**TASK TO COMPLETE**
If a line below contains the string "Calculate", copy it out.

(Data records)
# # #

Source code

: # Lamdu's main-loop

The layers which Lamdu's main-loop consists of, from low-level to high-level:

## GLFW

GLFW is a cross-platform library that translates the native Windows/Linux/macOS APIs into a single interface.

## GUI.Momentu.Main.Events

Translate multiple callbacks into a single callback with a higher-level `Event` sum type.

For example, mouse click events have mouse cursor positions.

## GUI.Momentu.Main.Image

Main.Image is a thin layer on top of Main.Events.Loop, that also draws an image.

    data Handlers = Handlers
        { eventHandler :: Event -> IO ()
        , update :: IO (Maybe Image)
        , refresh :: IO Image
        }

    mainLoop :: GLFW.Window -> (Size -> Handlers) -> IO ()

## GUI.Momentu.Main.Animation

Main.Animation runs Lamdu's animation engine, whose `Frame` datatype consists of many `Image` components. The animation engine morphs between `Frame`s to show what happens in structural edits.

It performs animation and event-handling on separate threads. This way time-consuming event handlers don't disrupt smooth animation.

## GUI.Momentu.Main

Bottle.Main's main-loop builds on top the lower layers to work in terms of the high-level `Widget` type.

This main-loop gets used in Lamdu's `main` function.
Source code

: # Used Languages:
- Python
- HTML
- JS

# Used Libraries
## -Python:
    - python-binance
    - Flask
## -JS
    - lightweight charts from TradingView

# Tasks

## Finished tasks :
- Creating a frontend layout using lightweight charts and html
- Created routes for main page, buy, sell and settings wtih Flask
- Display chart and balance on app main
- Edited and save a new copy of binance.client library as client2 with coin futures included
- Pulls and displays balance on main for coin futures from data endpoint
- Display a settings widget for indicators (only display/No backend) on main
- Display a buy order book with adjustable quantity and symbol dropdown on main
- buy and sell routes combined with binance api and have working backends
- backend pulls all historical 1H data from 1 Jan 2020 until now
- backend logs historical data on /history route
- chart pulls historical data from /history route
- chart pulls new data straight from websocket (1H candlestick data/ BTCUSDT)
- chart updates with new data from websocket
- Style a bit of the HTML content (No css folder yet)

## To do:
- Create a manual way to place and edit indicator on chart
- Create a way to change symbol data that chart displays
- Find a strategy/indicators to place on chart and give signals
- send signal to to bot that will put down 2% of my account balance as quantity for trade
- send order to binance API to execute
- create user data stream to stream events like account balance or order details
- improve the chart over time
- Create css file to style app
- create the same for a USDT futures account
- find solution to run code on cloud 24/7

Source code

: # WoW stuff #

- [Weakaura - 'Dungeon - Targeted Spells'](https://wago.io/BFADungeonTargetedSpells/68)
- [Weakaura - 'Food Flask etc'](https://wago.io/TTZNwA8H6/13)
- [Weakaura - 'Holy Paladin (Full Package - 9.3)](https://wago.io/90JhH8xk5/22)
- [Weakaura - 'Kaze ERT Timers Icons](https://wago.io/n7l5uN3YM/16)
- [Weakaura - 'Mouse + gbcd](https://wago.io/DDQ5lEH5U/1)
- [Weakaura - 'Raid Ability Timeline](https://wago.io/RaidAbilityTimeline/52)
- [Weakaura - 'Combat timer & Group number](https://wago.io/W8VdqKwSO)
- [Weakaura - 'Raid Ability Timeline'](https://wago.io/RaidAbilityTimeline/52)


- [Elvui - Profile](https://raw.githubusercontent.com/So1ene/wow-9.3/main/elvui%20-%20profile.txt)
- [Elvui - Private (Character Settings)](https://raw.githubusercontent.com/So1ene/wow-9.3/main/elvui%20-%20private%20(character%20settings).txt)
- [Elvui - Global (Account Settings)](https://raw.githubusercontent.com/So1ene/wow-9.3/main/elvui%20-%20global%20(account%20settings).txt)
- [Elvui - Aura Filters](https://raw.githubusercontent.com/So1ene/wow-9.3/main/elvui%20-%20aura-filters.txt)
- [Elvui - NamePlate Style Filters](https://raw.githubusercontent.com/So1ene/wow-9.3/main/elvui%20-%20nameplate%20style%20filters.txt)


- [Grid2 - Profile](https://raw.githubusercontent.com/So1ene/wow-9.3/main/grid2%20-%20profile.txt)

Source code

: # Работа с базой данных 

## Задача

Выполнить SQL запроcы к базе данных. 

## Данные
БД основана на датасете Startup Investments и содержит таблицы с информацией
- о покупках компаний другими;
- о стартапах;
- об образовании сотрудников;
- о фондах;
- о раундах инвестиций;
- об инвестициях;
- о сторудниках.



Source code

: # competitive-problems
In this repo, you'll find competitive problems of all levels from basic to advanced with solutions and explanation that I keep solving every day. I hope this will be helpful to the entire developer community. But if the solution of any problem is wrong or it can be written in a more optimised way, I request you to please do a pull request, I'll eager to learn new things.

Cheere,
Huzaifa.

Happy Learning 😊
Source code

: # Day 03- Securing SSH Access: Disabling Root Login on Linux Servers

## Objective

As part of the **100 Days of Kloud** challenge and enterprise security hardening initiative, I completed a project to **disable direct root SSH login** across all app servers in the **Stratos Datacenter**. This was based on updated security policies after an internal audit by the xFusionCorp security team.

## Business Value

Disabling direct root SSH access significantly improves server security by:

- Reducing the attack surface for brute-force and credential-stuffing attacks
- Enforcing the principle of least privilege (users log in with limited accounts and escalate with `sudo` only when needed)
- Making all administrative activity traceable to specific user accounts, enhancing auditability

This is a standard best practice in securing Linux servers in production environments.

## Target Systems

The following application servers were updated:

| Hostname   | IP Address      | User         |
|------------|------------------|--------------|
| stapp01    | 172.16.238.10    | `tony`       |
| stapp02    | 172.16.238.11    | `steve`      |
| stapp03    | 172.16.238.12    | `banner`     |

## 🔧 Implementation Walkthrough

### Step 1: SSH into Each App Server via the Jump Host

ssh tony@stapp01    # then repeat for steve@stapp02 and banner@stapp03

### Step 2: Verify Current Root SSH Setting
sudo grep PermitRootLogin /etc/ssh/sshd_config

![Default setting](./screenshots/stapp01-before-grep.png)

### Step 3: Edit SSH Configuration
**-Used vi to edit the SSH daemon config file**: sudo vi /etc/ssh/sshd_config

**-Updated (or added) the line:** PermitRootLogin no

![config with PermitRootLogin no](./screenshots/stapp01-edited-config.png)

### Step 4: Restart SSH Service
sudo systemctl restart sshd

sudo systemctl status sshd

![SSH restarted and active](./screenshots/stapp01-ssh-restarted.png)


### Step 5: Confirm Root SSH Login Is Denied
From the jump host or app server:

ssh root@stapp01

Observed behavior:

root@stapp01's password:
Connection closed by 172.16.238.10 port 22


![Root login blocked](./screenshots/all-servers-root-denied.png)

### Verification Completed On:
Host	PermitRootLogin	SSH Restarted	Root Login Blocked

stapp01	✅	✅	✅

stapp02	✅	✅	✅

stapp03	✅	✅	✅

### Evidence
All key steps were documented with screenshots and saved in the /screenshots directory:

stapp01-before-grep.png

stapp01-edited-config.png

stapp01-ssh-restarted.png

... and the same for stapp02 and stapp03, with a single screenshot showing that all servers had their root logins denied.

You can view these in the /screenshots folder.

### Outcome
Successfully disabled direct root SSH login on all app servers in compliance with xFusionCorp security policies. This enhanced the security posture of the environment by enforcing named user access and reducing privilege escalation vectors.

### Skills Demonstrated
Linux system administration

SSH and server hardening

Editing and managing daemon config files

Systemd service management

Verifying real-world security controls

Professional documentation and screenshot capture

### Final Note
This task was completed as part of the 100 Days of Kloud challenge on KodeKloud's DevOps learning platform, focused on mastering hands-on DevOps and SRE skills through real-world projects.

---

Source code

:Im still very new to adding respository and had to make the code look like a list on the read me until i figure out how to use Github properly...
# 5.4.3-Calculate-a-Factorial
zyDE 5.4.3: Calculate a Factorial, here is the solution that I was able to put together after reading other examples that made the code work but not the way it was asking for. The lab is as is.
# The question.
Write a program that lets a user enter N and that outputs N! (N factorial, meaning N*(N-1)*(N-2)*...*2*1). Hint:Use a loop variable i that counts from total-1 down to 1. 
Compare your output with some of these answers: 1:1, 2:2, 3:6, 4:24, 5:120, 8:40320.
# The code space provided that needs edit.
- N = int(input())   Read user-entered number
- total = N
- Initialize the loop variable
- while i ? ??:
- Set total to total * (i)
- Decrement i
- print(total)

# # #

**RESULT BELOW**
# 5.4.3-Calculate-a-Factorial
zyDE 5.4.3: Calculate a Factorial, here is the solution that I was able to put together after reading other examples that made the code work but not the way it was asking for. The lab is as is.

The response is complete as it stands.